Maltitol, when ingested, does not raise blood glucose or stimulate insulin secretion, thereby reducing lipoprotein lipase (LPL) and its activity, which plays a key role in the absorption of fat in the blood and storage in animal adipose tissue.

Inhibition of dental caries

Maltitol is not easily converted into acid by streptococci in the mouth and also inhibits the production of glucan by this bacteria, thus inhibiting the production of dental caries.

Promote the absorption of calcium

Maltitol improves the absorption and retention of calcium.
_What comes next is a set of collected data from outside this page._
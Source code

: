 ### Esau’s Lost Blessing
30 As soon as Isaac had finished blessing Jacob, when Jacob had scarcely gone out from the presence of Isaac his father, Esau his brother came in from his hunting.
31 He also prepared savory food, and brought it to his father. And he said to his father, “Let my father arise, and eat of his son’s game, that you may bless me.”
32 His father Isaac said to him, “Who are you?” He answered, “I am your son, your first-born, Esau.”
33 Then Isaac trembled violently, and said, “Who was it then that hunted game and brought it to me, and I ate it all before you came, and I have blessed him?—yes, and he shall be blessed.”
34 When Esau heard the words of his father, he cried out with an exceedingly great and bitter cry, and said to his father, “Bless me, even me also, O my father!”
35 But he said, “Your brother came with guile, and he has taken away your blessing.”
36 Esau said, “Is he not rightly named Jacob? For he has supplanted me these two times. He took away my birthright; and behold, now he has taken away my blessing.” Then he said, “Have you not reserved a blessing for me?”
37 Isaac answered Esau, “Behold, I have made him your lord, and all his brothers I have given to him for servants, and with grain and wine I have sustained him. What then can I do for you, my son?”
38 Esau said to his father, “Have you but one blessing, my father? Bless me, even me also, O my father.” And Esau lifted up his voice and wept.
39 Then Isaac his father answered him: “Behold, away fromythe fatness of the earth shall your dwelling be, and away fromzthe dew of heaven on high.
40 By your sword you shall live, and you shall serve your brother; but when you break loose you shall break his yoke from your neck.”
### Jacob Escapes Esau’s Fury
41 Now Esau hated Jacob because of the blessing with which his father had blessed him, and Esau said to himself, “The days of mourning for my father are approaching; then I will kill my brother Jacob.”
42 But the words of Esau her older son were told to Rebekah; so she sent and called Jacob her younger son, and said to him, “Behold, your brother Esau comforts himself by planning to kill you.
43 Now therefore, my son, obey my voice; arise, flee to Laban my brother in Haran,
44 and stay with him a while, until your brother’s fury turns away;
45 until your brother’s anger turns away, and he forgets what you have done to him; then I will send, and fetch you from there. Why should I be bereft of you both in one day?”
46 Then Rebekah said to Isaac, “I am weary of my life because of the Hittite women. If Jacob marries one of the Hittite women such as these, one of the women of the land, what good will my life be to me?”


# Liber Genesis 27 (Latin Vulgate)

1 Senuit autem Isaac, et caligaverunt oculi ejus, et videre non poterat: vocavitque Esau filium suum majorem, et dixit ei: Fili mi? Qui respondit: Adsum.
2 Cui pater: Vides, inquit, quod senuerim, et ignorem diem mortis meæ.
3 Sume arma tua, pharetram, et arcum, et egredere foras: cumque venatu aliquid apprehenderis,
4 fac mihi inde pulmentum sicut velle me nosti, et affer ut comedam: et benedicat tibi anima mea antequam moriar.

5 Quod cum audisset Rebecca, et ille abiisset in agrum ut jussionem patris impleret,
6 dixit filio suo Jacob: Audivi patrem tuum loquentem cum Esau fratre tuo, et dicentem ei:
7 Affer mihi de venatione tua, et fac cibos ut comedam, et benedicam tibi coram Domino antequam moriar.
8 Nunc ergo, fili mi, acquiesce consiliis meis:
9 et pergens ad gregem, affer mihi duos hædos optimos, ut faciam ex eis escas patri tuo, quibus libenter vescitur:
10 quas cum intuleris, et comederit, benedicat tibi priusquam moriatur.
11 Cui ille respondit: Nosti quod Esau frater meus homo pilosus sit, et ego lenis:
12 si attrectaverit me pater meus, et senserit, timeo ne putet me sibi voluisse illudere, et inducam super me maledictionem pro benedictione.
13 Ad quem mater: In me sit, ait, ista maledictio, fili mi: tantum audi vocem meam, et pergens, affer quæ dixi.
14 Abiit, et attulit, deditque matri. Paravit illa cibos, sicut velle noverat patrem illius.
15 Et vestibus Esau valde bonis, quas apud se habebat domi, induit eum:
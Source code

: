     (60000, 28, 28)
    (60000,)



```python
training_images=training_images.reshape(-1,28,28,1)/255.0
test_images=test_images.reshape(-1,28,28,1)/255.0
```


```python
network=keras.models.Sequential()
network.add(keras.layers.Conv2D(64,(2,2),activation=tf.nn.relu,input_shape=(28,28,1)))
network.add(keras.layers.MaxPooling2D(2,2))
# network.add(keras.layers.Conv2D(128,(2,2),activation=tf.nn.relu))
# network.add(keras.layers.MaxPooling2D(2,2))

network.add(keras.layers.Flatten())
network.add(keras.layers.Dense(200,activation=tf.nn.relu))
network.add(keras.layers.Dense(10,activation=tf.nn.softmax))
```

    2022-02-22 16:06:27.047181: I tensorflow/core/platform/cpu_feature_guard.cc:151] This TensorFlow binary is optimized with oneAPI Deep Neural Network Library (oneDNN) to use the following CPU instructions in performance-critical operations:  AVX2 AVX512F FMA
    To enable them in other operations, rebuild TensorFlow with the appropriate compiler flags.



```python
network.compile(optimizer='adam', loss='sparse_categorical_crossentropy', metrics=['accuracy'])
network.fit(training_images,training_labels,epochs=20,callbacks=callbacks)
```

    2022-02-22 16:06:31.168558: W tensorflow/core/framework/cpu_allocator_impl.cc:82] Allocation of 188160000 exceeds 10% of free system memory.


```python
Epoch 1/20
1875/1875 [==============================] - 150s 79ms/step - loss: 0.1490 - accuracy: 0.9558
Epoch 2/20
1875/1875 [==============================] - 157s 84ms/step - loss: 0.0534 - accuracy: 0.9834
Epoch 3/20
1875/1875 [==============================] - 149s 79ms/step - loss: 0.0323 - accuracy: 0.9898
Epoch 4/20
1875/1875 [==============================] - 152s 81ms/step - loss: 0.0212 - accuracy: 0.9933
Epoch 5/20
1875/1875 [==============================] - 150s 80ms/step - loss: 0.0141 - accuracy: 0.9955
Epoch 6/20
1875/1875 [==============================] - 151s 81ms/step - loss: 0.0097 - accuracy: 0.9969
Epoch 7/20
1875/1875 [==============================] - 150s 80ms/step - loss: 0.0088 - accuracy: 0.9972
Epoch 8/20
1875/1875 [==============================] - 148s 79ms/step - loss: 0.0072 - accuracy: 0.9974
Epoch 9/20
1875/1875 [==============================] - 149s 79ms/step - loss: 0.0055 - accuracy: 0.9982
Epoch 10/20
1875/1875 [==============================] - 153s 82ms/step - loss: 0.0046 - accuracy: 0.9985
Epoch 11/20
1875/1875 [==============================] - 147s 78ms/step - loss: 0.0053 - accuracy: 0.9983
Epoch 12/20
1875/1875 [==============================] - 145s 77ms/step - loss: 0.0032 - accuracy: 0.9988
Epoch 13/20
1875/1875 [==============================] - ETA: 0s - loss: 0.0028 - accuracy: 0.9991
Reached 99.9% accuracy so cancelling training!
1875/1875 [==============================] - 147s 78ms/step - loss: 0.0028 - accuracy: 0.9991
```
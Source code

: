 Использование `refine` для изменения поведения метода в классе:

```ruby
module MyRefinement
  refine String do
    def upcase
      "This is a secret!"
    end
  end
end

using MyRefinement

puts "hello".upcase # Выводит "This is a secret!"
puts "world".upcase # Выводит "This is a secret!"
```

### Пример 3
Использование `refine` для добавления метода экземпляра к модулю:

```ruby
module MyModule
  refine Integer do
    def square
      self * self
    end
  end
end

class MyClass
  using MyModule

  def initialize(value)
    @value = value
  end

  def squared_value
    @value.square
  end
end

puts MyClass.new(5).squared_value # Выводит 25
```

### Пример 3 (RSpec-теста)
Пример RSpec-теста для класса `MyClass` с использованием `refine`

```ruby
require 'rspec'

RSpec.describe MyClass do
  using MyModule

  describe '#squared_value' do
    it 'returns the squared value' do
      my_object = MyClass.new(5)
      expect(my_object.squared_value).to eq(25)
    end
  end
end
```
Therefore, maltitol has a significant preventive and therapeutic effect on bone diseases caused by calcium intake but insufficient absorption in children and the elderly.



Applications of maltitol

In functional foods

Maltitol is hardly decomposed in the body, so it can be used as a food ingredient for diabetics and obese patients.

In candy and chocolate production

Due to its good flavor taste, good moisturizing and non-crystallizing properties, maltitol can be used to make various kinds of candies, including foamed marshmallows, hard candies, and clear soft candies.

In juice drinks

Maltitol has a certain viscosity and is difficult to ferment, so when making suspension juice drinks or lactic acid drinks, adding maltitol instead of sugar can make the drinks taste rich and lubricious.

In frozen food

The use of maltitol in ice cream gives the product a fine consistency, sweetness, and extended shelf life.